Interest expense for notes payable - related parties for the interim period ended March 31, 2012 and 2011 was $13,982 and $13,848, respectively.




54




WHERE YOU CAN FIND MORE INFORMATION


We file annual, quarterly and current reports, proxy statements and other information with the Commission.  Our Commission filings are available to the public over the Internet at the Commission’s website at http://www.sec.gov.  The public may also read and copy any document we file with the Commission at its Public Reference Room at 100 F Street, N.E., Washington, D.C. 20549, on official business days during the hours of 10:00 am to 3:00 pm. The public may obtain information on the operation of the Public Reference Room by calling the Commission at 1-800-SEC-0330. This prospectus is part of the registration statement and, as permitted by Commission rules, does not contain all of the information included in the registration statement. Whenever a reference is made in this prospectus to any of our contracts or other documents, the reference may not be complete and, for a copy of the contract or document, you should refer to the exhibits that are part of the registration statement. We maintain a website at http://www.energizerresources.com. Information contained on our website is not part of this prospectus.
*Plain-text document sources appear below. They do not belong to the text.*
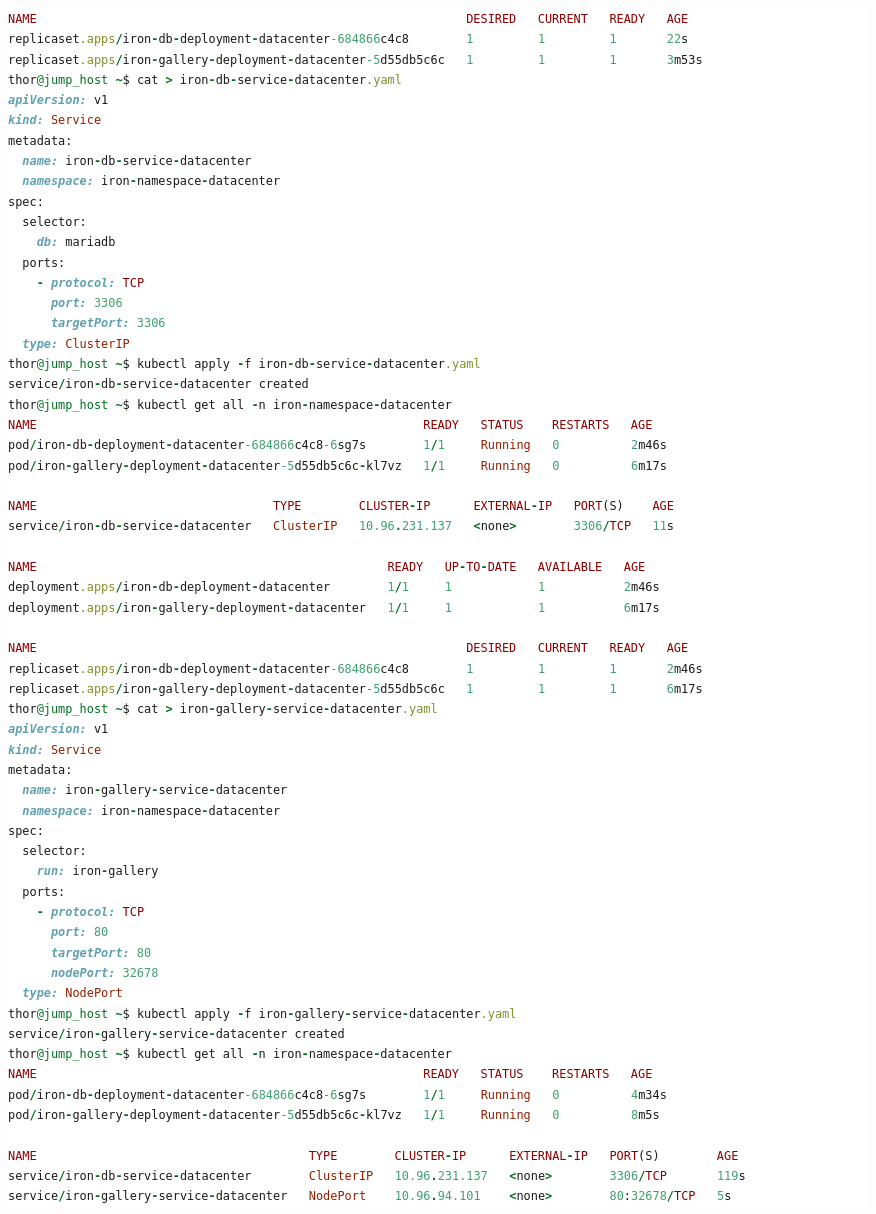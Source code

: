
 ```ruby
NAME                                                            DESIRED   CURRENT   READY   AGE
replicaset.apps/iron-db-deployment-datacenter-684866c4c8        1         1         1       22s
replicaset.apps/iron-gallery-deployment-datacenter-5d55db5c6c   1         1         1       3m53s
thor@jump_host ~$ cat > iron-db-service-datacenter.yaml
apiVersion: v1
kind: Service
metadata:
  name: iron-db-service-datacenter
  namespace: iron-namespace-datacenter
spec:
  selector:
    db: mariadb
  ports:
    - protocol: TCP
      port: 3306
      targetPort: 3306
  type: ClusterIP
thor@jump_host ~$ kubectl apply -f iron-db-service-datacenter.yaml
service/iron-db-service-datacenter created
thor@jump_host ~$ kubectl get all -n iron-namespace-datacenter 
NAME                                                      READY   STATUS    RESTARTS   AGE
pod/iron-db-deployment-datacenter-684866c4c8-6sg7s        1/1     Running   0          2m46s
pod/iron-gallery-deployment-datacenter-5d55db5c6c-kl7vz   1/1     Running   0          6m17s

NAME                                 TYPE        CLUSTER-IP      EXTERNAL-IP   PORT(S)    AGE
service/iron-db-service-datacenter   ClusterIP   10.96.231.137   <none>        3306/TCP   11s

NAME                                                 READY   UP-TO-DATE   AVAILABLE   AGE
deployment.apps/iron-db-deployment-datacenter        1/1     1            1           2m46s
deployment.apps/iron-gallery-deployment-datacenter   1/1     1            1           6m17s

NAME                                                            DESIRED   CURRENT   READY   AGE
replicaset.apps/iron-db-deployment-datacenter-684866c4c8        1         1         1       2m46s
replicaset.apps/iron-gallery-deployment-datacenter-5d55db5c6c   1         1         1       6m17s
thor@jump_host ~$ cat > iron-gallery-service-datacenter.yaml
apiVersion: v1
kind: Service
metadata:
  name: iron-gallery-service-datacenter
  namespace: iron-namespace-datacenter
spec:
  selector:
    run: iron-gallery
  ports:
    - protocol: TCP
      port: 80
      targetPort: 80
      nodePort: 32678
  type: NodePort
thor@jump_host ~$ kubectl apply -f iron-gallery-service-datacenter.yaml 
service/iron-gallery-service-datacenter created
thor@jump_host ~$ kubectl get all -n iron-namespace-datacenter 
NAME                                                      READY   STATUS    RESTARTS   AGE
pod/iron-db-deployment-datacenter-684866c4c8-6sg7s        1/1     Running   0          4m34s
pod/iron-gallery-deployment-datacenter-5d55db5c6c-kl7vz   1/1     Running   0          8m5s

NAME                                      TYPE        CLUSTER-IP      EXTERNAL-IP   PORT(S)        AGE
service/iron-db-service-datacenter        ClusterIP   10.96.231.137   <none>        3306/TCP       119s
service/iron-gallery-service-datacenter   NodePort    10.96.94.101    <none>        80:32678/TCP   5s

```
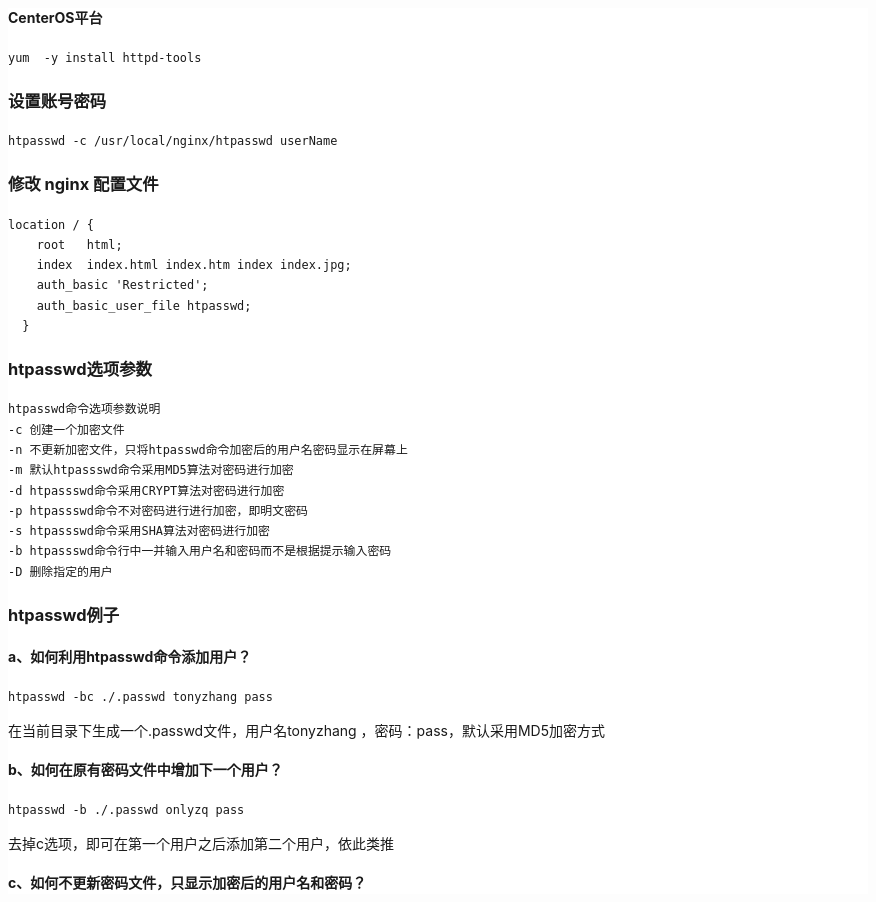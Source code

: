 #### CenterOS平台

```
yum  -y install httpd-tools
```

### 设置账号密码

```
htpasswd -c /usr/local/nginx/htpasswd userName
```

### 修改 nginx 配置文件

```
location / {
    root   html;
    index  index.html index.htm index index.jpg;
    auth_basic 'Restricted';
    auth_basic_user_file htpasswd;
  }
```

### htpasswd选项参数

```
htpasswd命令选项参数说明
-c 创建一个加密文件
-n 不更新加密文件，只将htpasswd命令加密后的用户名密码显示在屏幕上
-m 默认htpassswd命令采用MD5算法对密码进行加密
-d htpassswd命令采用CRYPT算法对密码进行加密
-p htpassswd命令不对密码进行进行加密，即明文密码
-s htpassswd命令采用SHA算法对密码进行加密
-b htpassswd命令行中一并输入用户名和密码而不是根据提示输入密码
-D 删除指定的用户
```

### htpasswd例子

#### a、如何利用htpasswd命令添加用户？

```
htpasswd -bc ./.passwd tonyzhang pass
```

在当前目录下生成一个.passwd文件，用户名tonyzhang ，密码：pass，默认采用MD5加密方式

#### b、如何在原有密码文件中增加下一个用户？

```
htpasswd -b ./.passwd onlyzq pass
```

去掉c选项，即可在第一个用户之后添加第二个用户，依此类推

#### c、如何不更新密码文件，只显示加密后的用户名和密码？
DISCLOSURE OF COMMISSION POSITION ON INDEMNIFICATION FOR SECURITIES ACT LIABILITIES


Wyoming corporation law provides that:


·

a corporation may indemnify any person who was or is a party or is threatened to be made a party to any threatened, pending or completed action, suit or proceeding, whether civil, criminal, administrative or investigative, except an action by or in the right of the corporation, by reason of the fact that he is or was a director, officer, employee or agent of the corporation, or is or was serving at the request of the corporation as a director, officer, employee or agent of another corporation, partnership, joint venture, trust or other enterprise, against expenses, including attorneys' fees, judgments, fines and amounts paid in settlement actually and reasonably incurred by him in connection with the action, suit or proceeding if he acted in good faith and in a manner which he reasonably believed to be in or not opposed to the best interests of the corporation, and, with respect to any criminal action or proceeding, had no reasonable cause to believe his conduct was unlawful;


·

a corporation may indemnify any person who was or is a party or is threatened to be made a party to any threatened, pending or completed action or suit by or in the right of the corporation to procure a judgment in its favor by reason of the fact that he is or was a director, officer, employee or agent of the corporation, or is or was serving at the request of the corporation as a director, officer, employee or agent of another corporation, partnership, joint venture, trust or other enterprise against expenses, including amounts paid in settlement and attorneys' fees actually and reasonably incurred by him in connection with the defense or settlement of the action or suit if he acted in good faith and in a manner which he reasonably believed to be in or not opposed to the best interests of the corporation. Indemnification may not be made for any claim, issue or matter as to which such a person has been adjudged by a court of competent jurisdiction, after exhaustion of all appeals therefrom, to be liable to the corporation or for amounts paid in settlement to the corporation, unless and only to the extent that the court in which the action or suit was brought or other court of competent jurisdiction determines upon application that in view of all the circumstances of the case, the person is fairly and reasonably entitled to indemnity for such expenses as the court deems proper; and


·

to the extent that a director, officer, employee or agent of a corporation has been successful on the merits or otherwise in defense of any action, suit or proceeding, or in defense of any claim, issue or matter therein, the corporation shall indemnify him against expenses, including attorneys' fees, actually and reasonably incurred by him in connection with the defense.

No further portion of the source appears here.